Figure BDA0003702228220000211
Figure BDA0003702228220000212
where p is the track number, s is the sensor number, X p Is the extended dimension state estimate of the track, k being the time, (x) s,p (k),y s,p (k) For the true position of the track at the time of the observation, (x) s ,y s ) Is the position of the sensor s, Δ r s (k) And Δ θ s (k) Is the distance deviation and angle deviation, x, of the sensor s p (k) And y p (k) Respectively the position of the flight path p in the x and y directions,
Figure BDA0003702228220000213
and
Figure BDA0003702228220000214
speed of the flight path p in the x and y directions, Δ t, respectively s,l (k) Is the time offset of the sensor S relative to the reference sensor l, where S ═ 1.., S and S ≠ l, S being the number of sensors;
the associated cost is determined according to the following formula:
Figure BDA0003702228220000215
in the formula (I), the compound is shown in the specification,
Figure BDA0003702228220000216
is the associated cost, i, of the pair of track-observation data combinations s Numbering the observations of sensor s, u (i) s ) Is a binary variable when i s When 0, u (i) s ) When i is equal to 0 s When not equal to 0, u (i) s )=1,
Figure BDA0003702228220000221
Is the detection probability, psi, of the sensor s s Is the area of the observation region of the sensor s;
Figure BDA0003702228220000222
is the mahalanobis distance of the pair of track-observation data combinations,
Figure BDA0003702228220000223
is the observed predicted covariance of the pair of track-observed data combinations.

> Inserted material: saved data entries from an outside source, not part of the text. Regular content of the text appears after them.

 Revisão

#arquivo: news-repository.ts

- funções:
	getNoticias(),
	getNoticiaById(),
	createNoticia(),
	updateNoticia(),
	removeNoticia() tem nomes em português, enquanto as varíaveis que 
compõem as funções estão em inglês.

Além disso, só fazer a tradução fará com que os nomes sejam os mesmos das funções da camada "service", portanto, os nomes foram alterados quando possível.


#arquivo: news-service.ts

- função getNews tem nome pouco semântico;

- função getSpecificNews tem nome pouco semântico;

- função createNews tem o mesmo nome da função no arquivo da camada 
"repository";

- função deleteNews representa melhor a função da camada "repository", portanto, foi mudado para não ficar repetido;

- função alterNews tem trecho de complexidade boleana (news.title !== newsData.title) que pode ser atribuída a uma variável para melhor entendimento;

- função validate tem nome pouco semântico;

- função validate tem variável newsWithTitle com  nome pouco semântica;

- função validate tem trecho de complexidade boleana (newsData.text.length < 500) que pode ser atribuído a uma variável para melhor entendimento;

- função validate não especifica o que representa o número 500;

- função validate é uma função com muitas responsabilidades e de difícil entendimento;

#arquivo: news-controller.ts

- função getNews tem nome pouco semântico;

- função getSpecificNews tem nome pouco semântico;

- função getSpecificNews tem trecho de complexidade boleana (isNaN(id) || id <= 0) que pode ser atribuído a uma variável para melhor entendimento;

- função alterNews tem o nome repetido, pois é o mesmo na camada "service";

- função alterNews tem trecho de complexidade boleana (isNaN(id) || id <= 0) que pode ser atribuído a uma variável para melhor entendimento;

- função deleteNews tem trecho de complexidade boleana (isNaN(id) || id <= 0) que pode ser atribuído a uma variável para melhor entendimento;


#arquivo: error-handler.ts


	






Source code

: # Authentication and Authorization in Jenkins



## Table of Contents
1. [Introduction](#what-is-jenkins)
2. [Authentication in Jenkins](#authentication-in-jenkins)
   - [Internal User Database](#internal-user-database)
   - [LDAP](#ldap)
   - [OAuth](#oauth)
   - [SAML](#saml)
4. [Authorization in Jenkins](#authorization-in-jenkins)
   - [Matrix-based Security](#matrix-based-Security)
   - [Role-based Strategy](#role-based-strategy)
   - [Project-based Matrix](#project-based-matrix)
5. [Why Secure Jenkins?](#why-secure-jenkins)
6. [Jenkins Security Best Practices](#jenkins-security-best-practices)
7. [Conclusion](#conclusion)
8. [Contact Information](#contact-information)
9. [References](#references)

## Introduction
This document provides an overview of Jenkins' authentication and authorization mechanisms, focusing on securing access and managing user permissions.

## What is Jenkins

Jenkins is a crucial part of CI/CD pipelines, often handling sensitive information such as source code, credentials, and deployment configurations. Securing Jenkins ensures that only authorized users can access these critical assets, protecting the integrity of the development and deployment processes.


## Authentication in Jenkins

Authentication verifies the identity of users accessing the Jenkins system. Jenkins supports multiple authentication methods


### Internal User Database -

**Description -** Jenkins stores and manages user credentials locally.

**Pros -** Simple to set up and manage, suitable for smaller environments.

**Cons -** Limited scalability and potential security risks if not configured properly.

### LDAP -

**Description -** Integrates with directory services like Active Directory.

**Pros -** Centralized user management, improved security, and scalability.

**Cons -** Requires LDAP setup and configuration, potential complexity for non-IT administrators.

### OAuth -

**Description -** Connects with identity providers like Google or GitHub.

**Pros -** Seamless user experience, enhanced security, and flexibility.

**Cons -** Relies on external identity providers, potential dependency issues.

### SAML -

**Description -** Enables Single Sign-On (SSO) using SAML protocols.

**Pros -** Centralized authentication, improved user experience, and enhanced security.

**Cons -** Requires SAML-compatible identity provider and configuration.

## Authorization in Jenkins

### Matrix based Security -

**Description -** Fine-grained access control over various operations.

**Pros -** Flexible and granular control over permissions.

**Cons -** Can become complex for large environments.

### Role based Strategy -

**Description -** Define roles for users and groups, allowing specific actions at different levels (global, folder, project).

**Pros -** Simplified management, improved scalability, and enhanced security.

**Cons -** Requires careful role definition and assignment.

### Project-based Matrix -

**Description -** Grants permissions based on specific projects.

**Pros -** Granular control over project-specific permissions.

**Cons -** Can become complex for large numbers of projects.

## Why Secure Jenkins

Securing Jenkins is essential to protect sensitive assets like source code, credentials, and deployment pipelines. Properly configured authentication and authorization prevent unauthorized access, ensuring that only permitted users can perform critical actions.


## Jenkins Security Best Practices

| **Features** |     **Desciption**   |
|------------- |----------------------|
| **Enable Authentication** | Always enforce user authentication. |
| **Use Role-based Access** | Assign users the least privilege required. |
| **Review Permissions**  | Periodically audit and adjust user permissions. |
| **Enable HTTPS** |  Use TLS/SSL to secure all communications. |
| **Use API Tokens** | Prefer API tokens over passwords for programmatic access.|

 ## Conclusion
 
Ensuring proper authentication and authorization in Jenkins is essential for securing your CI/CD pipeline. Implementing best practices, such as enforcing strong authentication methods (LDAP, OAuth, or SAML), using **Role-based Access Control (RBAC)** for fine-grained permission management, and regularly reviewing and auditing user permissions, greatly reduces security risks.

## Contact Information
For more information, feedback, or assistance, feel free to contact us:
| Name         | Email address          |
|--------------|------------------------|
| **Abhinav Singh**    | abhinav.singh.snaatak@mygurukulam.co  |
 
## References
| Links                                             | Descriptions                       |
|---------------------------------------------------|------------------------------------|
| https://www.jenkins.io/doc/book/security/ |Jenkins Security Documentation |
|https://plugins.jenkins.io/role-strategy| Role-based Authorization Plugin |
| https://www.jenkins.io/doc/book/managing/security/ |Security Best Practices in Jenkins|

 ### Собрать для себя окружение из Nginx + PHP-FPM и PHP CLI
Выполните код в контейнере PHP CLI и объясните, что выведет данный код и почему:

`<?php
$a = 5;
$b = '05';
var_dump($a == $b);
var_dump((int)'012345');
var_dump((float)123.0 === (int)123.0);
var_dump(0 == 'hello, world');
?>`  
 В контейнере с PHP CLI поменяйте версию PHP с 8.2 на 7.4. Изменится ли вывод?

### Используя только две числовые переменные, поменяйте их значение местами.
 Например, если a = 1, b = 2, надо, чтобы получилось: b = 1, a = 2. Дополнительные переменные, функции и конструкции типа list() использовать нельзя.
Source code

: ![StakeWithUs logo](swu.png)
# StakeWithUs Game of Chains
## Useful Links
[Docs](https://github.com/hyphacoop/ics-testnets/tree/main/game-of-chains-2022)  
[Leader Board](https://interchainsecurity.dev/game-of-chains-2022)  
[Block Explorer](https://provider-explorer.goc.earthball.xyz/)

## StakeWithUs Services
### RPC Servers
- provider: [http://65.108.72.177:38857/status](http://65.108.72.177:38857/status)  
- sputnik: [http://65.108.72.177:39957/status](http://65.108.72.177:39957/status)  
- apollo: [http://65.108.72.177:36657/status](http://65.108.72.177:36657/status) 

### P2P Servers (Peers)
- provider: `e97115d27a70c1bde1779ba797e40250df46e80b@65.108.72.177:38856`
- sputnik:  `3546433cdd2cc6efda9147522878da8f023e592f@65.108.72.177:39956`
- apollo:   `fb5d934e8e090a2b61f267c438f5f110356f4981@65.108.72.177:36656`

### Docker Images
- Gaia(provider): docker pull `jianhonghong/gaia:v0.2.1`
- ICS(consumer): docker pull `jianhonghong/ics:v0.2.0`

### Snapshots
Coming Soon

In an embodiment of the present invention, the associating unit 903 is configured to perform the following operations:
establishing a two-dimensional distribution model of track-observation data association according to the association cost of each pair of track-observation data combination and the one-to-one constraint relation between the track and the observation data;
and determining an associated result list, an unassociated track list and an unassociated observation data list by adopting a generalized auction algorithm.
In an embodiment of the present invention, the updating unit 904 is configured to perform the following operations:
calculating the dimension expansion state prediction and the dimension expansion state prediction covariance of each track in the unassociated track list, and taking the dimension expansion state prediction and the dimension expansion state prediction covariance of each track as the dimension expansion state estimation and the dimension expansion state estimation covariance of each track at the current moment to obtain an unassociated updated track list at the current moment; the unassociated updated track list comprises the dimension expansion state estimation and the dimension expansion state estimation covariance of each track at the current moment;
filtering each observation data in the association result list by adopting an unscented Kalman filtering method to obtain the dimension expansion state estimation and the dimension expansion state estimation covariance of each flight path associated with each observation data at the current moment so as to obtain an associated flight path list at the current moment; the associated track list includes the extended dimension state estimate and the extended dimension state estimate covariance for the current time for each track.
In an embodiment of the present invention, the fusion unit 905 is configured to perform the following operations:
aiming at each track with the updating times larger than a first set value in the associated track list, executing the following steps:
extracting the space-time deviation estimation and the space-time deviation estimation covariance of each flight path with the updating times larger than a first set value at the current moment so as to calculate the space-time deviation estimation after the flight paths are fused and the space-time deviation estimation covariance after the flight paths are fused;
replacing the space-time deviation estimation originally in the dimension-extended state estimation at the current moment with the space-time deviation estimation after the flight path is fused to obtain the dimension-extended state estimation after the flight path is fused;
calculating the covariance between the space-time deviation estimation after the flight path fusion and the basic state estimation of the flight path by adopting a non-track transformation method to obtain the covariance of the dimension-expanding state estimation after the flight path fusion;
obtaining the fused track; the fused track comprises fused dimension expansion state estimation and fused dimension expansion state estimation covariance;
and replacing the corresponding track in the associated track list by each fused track with the updating times larger than the first set value to obtain a fused associated track list.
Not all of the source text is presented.